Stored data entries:
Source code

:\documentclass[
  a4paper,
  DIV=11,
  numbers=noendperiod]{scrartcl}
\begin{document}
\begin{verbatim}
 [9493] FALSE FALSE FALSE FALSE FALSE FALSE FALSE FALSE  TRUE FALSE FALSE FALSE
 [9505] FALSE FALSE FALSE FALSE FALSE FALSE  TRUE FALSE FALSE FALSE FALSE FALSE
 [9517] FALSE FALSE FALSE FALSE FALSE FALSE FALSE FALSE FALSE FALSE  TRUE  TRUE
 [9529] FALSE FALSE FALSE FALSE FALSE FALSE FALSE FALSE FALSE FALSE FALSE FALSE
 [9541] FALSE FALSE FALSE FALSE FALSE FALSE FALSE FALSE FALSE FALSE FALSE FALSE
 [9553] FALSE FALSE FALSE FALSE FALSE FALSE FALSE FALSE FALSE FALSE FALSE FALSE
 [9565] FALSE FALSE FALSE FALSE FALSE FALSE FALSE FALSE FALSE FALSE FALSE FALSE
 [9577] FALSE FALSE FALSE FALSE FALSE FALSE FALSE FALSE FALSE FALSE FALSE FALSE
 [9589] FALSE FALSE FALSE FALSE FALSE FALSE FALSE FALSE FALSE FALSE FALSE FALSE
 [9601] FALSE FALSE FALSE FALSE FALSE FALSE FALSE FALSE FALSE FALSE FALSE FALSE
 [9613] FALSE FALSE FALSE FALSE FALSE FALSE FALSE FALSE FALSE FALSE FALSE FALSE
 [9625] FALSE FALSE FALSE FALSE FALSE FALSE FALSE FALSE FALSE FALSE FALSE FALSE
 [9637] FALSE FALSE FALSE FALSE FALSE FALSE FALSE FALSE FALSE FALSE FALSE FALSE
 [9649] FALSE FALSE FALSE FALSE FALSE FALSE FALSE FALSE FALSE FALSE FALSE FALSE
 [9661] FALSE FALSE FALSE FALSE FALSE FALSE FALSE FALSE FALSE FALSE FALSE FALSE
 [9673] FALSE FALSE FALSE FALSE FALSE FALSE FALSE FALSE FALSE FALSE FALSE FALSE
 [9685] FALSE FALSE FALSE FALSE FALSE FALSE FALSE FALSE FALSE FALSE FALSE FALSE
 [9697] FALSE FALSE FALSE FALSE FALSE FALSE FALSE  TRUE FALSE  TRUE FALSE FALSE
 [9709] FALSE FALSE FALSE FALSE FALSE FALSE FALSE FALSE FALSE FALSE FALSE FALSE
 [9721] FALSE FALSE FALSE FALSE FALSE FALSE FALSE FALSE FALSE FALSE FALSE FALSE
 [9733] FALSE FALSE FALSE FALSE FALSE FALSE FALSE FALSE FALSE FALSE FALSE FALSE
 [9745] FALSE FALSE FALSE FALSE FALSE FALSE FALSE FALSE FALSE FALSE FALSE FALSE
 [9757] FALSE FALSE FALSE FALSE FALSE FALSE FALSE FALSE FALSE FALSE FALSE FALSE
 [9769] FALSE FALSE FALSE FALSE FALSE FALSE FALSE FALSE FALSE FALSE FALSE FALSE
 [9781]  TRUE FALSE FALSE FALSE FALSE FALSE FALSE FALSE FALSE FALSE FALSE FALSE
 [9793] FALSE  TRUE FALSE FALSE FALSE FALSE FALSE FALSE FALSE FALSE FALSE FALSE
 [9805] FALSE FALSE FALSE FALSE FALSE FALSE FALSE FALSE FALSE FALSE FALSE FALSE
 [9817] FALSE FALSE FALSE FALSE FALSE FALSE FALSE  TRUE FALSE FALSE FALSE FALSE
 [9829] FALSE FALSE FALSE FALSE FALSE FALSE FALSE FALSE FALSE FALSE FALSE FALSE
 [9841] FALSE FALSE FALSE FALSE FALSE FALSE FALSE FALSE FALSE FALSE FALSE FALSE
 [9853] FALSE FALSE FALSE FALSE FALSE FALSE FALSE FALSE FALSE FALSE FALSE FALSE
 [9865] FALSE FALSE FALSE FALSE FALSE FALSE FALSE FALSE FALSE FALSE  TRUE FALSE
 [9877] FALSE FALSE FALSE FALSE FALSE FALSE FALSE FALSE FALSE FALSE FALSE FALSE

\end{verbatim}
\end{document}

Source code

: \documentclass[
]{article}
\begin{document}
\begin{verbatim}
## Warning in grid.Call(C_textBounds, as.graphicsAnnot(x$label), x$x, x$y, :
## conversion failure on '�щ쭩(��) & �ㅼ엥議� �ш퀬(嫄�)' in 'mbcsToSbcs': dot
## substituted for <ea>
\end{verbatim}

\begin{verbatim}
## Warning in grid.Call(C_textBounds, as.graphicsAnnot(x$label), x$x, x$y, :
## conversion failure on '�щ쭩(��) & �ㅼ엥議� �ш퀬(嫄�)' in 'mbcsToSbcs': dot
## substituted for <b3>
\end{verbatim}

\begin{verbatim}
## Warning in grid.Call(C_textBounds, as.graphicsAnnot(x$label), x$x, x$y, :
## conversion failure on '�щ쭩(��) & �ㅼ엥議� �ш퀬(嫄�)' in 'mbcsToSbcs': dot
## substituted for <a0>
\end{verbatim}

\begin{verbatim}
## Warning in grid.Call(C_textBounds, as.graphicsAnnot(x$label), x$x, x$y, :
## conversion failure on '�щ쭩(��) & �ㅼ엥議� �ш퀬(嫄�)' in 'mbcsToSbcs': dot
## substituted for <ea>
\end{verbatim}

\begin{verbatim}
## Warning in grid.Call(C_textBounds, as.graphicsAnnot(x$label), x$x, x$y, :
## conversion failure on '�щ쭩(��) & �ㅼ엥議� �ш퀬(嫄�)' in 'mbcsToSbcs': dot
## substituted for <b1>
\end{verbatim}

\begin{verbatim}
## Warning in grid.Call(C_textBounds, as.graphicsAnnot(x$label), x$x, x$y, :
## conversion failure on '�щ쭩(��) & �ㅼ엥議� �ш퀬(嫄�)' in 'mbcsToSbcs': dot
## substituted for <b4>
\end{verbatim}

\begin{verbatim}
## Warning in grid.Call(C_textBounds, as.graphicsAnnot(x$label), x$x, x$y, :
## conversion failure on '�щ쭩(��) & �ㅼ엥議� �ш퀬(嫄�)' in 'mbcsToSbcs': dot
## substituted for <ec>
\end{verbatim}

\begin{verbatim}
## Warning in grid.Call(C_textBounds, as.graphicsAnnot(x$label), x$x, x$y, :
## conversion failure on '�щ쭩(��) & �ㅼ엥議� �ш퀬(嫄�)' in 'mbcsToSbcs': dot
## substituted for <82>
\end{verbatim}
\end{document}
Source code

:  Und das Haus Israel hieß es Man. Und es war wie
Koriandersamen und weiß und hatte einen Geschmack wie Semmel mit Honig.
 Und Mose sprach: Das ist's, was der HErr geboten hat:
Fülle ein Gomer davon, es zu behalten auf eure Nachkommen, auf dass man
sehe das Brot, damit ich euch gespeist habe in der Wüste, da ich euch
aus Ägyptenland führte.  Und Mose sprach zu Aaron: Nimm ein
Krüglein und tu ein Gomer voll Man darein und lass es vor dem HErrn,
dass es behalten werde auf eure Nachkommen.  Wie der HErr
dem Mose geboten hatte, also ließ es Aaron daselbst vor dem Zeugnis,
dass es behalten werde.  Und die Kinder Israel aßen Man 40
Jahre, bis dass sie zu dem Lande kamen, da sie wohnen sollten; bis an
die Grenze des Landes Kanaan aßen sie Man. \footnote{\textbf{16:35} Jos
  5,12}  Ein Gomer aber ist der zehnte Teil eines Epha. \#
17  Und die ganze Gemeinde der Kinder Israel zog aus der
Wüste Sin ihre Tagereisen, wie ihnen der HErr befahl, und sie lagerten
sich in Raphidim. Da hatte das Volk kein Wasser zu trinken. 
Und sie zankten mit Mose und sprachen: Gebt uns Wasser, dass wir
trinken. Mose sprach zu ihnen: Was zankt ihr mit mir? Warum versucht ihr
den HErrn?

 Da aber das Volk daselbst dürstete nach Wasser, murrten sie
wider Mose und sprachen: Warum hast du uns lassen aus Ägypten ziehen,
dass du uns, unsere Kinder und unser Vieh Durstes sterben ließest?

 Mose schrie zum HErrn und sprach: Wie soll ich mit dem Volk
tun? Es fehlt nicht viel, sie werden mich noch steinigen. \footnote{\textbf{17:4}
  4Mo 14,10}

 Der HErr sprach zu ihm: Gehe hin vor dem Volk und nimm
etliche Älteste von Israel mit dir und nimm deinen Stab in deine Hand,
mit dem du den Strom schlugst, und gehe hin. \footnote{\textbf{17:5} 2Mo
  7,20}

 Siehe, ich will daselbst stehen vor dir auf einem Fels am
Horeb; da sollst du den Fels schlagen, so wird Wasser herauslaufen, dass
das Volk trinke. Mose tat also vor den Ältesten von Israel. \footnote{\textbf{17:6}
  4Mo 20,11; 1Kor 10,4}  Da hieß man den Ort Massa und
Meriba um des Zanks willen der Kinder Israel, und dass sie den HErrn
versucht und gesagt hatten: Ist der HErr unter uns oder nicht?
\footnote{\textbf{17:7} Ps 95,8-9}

TASK DETAILS: In the entries above, locate every line with the word "ihnen" and copy it.

RESPONSE AREA:
Wüste Sin ihre Tagereisen, wie ihnen der HErr befahl, und sie lagerten
trinken. Mose sprach zu ihnen: Was zankt ihr mit mir? Warum versucht ihr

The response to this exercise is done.